The presentation also suggests that fans driving to games will use spaces vacated by office workers. With fans arriving as early as 5 p.m. for 7 p.m. games, this assumption is dubious at best.

Public Transit

The proposal notes that existing and proposed public transportation is available in the vicinity of the McCourt parcel. However, it does not address the carrying capacity of the MBTA before and after games. The Silver Line, as a bus line with a dedicated tunnel for only part of its length, will be at the mercy of all-but-certain traffic delays on its above-ground portion, and would create untenable crowding situations for fans and non-fans alike.

Also, the effect on South Station commuters of thousands of transit-riding ballgame fans should not be ignored or discounted. The effect will only be magnified in the future with the use of South Station by conventioneers as well as new employees in the proposed South Station commercial complex and in other new developments on the South Boston waterfront.

South Boston Community

The McCourt proposal touts the cachet of having the Red Sox name associated with South Boston. But with only 120 jobs -- not new, but mostly transferred from Fenway Park -- combined with additional traffic and parking pressures, the proposal pales in comparison with the opportunities and advantages of alternative development scenarios. Residential development would help relieve gentrification pressures on the South Boston housing stock, and commercial development would provide more and better-paying jobs. In addition, South Boston's Fort Point community would be assured of the safety, vibrancy and neighborhood amenities inherent in a larger residential population. And residential development would put fewer vehicles on the road than purely commercial development of any kind, thus alleviating the negative health and environmental effects of congestion and pollution.

Ballpark Site Alternatives

It is a citywide question as to where the future Red Sox will play.
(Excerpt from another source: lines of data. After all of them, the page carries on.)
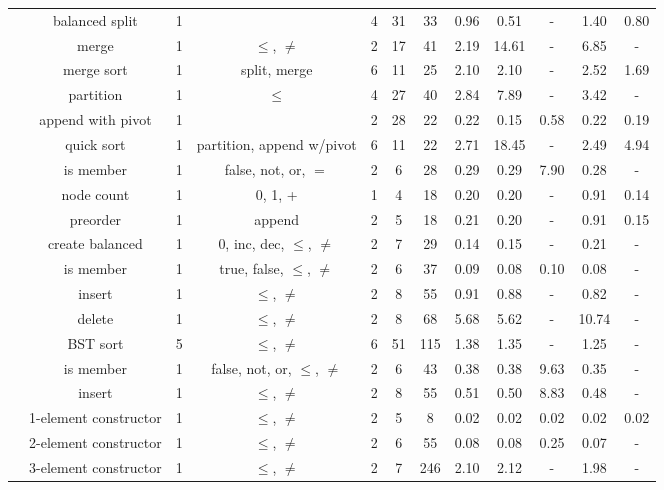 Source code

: \documentclass[10pt,preprint]{sigplanconf-pldi16}
\theoremstyle{definition}
\begin{document}
\begin{table*}[!htbp]
\begin{center}
{\begin{tabular}{@{} r|c| cccc | cccccc @{}}
 & balanced split & 1 &  & 4 & 31 & 33 & 0.96 & 0.51 & - & 1.40 & 0.80 \\
 & merge & 1 & $\leq$, $\neq$ & 2 & 17 & 41 & 2.19 & 14.61 & - & 6.85 & - \\
 & merge sort & 1 & split, merge & 6 & 11 & 25 & 2.10 & 2.10 & - & 2.52 & 1.69 \\
 & partition & 1 & $\leq$ & 4 & 27 & 40 & 2.84 & 7.89 & - & 3.42 & - \\
 & append with pivot & 1 &  & 2 & 28 & 22 & 0.22 & 0.15 & 0.58 & 0.22 & 0.19 \\
 & quick sort & 1 & partition, append w/pivot & 6 & 11 & 22 & 2.71 & 18.45 & - & 2.49 & 4.94 \\
\hline\multirow{4}{*}{\parbox{1cm}{\vspace{-0.85\baselineskip}}} & is member & 1 & false, not, or, $=$ & 2 & 6 & 28 & 0.29 & 0.29 & 7.90 & 0.28 & - \\
 & node count & 1 & 0, 1, + & 1 & 4 & 18 & 0.20 & 0.20 & - & 0.91 & 0.14 \\
 & preorder & 1 & append & 2 & 5 & 18 & 0.21 & 0.20 & - & 0.91 & 0.15 \\
 & create balanced & 1 & 0, inc, dec, $\leq$, $\neq$ & 2 & 7 & 29 & 0.14 & 0.15 & - & 0.21 & - \\
\hline\multirow{4}{*}{\parbox{1cm}{\vspace{-0.85\baselineskip}}} & is member & 1 & true, false, $\leq$, $\neq$ & 2 & 6 & 37 & 0.09 & 0.08 & 0.10 & 0.08 & - \\
 & insert & 1 & $\leq$, $\neq$ & 2 & 8 & 55 & 0.91 & 0.88 & - & 0.82 & - \\
 & delete & 1 & $\leq$, $\neq$ & 2 & 8 & 68 & 5.68 & 5.62 & - & 10.74 & - \\
 & BST sort & 5 & $\leq$, $\neq$ & 6 & 51 & 115 & 1.38 & 1.35 & - & 1.25 & - \\
\hline\multirow{5}{*}{\parbox{1cm}{\vspace{-0.85\baselineskip}}} & is member & 1 & false, not, or, $\leq$, $\neq$ & 2 & 6 & 43 & 0.38 & 0.38 & 9.63 & 0.35 & - \\
 & insert & 1 & $\leq$, $\neq$ & 2 & 8 & 55 & 0.51 & 0.50 & 8.83 & 0.48 & - \\
 & 1-element constructor & 1 & $\leq$, $\neq$ & 2 & 5 & 8 & 0.02 & 0.02 & 0.02 & 0.02 & 0.02 \\
 & 2-element constructor & 1 & $\leq$, $\neq$ & 2 & 6 & 55 & 0.08 & 0.08 & 0.25 & 0.07 & - \\
 & 3-element constructor & 1 & $\leq$, $\neq$ & 2 & 7 & 246 & 2.10 & 2.12 & - & 1.98 & - \\

\end{tabular}}
\end{center}
\end{table*}
\end{document}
SAND believes any decision must be primarily informed by the neighborhood most impacted by the stadium. That being said, SAND supports renovation and modernization of Fenway Park on its current site and appropriate improvements to best serve fans and Fenway residents. This is a location that has been accepted as home for the Red Sox for ninety years, and we believe it is in the city's and fans' best interest that it remain so.